46. Fakta Lain

3.2K 268 20
                                    




















"Kalau kata gue sih, nggak perlu," kata Bina, ketika Nada menceritakan Janu yang sepertinya salah paham dan Maxime yang meminta Nada agar menjelaskan pada pria itu, bahwa mereka tidak punya hubungan apa-apa. Lagi pula, Max akan bertunangan dengan perempuan lain. Tapi menurut pendapat Bina justru sebaliknya. "Logikanya gini, kalian 'kan udah bukan siapa-siapa, jadi gue rasa lo nggak perlu klarifikasi soal hubungan lo dengan siapapun itu. Kalau emang Janu cemburu, itu urusan dia nggak sih?"

Nada mengangguk setuju.

Omong-omong sekarang ini mereka lagi nongkrong di warung bakmie langganan. Biasanya Eila dan Anyelir turut serta. Tapi berhubung dua bocah TK itu sedang bersama ayah masing-masing, jadilah Nada dan Bina saja yang ke sini. Mengobrol sembari menunggu pesanan. Maklum, tiap weekend, warung bakmie Pak Min selalu ramai. Selain harganya terjangkau untuk ibu-ibu seperti Nada dan Bina --yang agak perhitungan soal pengeluaran, Pak Min ini tipe pedagang yang nggak pelit bumbu. Nggak heran kalau banyak yang tertarik.

"Toh, dia pacaran sama siapapun juga lo nggak pernah ikut campur, 'kan? Jadi, kenapa lo harus effort klarifikasi?" lanjut Bina, yang lagi-lagi disetujui Nada. "Oh ya, si Inez Inez itu masih sering hubungin lo nggak?"

Kembali Nada mengangguk. "Jujur, gue nggak tahu mesti gimana. Tapi yang jelas, gue nggak mau terlibat lagi sama mereka. Rumit."
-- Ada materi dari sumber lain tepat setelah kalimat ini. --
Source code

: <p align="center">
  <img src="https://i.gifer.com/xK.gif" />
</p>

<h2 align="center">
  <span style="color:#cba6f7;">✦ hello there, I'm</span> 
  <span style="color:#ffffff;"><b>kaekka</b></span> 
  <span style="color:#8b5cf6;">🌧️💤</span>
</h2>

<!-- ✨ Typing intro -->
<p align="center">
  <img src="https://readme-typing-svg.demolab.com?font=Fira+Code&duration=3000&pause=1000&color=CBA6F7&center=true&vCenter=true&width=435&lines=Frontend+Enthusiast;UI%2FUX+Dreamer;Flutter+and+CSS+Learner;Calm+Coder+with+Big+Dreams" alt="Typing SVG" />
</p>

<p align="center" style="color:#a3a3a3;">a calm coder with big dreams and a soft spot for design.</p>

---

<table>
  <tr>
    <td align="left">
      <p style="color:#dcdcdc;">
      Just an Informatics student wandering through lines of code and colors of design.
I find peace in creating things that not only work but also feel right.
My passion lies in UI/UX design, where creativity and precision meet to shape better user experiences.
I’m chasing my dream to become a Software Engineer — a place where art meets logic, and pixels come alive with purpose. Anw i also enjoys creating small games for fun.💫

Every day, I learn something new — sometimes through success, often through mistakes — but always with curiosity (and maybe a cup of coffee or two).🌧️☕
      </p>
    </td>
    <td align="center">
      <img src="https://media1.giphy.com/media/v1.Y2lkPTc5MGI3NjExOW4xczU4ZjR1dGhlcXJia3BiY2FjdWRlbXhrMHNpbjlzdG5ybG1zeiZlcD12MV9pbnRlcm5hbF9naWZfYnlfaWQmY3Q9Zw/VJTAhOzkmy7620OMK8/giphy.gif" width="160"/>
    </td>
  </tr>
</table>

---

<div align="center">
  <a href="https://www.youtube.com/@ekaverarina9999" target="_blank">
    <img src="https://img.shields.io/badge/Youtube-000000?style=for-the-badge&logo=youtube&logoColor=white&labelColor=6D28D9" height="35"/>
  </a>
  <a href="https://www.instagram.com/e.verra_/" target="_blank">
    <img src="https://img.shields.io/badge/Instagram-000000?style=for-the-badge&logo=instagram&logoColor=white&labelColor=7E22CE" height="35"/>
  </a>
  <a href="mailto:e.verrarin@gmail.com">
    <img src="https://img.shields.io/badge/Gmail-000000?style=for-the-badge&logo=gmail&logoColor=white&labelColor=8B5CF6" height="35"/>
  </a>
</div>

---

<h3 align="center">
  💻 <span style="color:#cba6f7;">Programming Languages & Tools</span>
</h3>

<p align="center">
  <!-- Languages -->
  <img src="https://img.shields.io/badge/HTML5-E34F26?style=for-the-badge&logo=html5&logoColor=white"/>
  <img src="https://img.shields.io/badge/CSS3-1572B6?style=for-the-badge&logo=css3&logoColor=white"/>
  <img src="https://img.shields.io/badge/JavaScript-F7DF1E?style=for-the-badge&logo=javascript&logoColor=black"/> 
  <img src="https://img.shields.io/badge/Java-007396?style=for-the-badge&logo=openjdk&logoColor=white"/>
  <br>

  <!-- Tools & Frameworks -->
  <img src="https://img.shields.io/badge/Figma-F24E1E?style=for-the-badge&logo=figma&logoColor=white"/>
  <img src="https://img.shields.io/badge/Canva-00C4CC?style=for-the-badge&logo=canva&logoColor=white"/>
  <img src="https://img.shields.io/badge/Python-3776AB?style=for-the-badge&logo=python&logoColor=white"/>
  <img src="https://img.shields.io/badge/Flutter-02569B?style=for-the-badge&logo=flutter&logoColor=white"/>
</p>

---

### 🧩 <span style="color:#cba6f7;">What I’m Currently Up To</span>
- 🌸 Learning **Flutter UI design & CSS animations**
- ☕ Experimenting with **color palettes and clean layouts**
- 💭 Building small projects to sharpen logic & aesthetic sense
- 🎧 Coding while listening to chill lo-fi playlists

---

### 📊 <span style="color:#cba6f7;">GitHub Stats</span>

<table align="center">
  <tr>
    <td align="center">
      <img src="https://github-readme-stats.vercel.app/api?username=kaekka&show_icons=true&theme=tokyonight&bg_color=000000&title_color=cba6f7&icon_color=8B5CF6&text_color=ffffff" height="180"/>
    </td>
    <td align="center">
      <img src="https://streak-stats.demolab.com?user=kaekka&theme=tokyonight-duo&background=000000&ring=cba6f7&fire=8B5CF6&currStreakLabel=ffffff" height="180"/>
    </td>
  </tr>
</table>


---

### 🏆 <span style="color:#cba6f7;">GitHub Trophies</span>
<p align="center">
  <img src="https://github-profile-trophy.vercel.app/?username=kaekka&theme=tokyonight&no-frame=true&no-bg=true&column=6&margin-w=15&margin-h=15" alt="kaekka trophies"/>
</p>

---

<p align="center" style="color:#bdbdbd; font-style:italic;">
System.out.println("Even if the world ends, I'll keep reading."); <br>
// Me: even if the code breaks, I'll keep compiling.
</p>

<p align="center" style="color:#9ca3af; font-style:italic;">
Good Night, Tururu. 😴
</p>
"Masalah orang kaya emang se-complicated itu," timpal Bina. "Bahkan bisa jadi itu cuma sebagian yang lo tahu, sisanya barangkali lebih rumit." Kedua bahunya terangkat. "Gue ngomong gini bukan karena background keluarga gue ya, tapi rata-rata problem orang berduit emang rumit-rumit."

"Kayak di novel-novel nggak sih?" tanya Nada.

Bina menahan tawa. "Bfff."

Memancing dengkusan Nada.

"Lo kebanyakan baca cerita fiksi sih," ejek Bina. "Tapi kalau boleh gue koreksi soal kehidupan old money kayak keluarga Adhiyaksa, biasanya orang-orang yang beneran kaya kayak mereka tuh jauh dari kata sombong. Justru kalau ada orang sombong malah bikin mereka jijik." Bergidik sejenak. "Dari cerita lo aja kebukti 'kan kalau orang tuanya Janu emang beneran golongan konglomerat."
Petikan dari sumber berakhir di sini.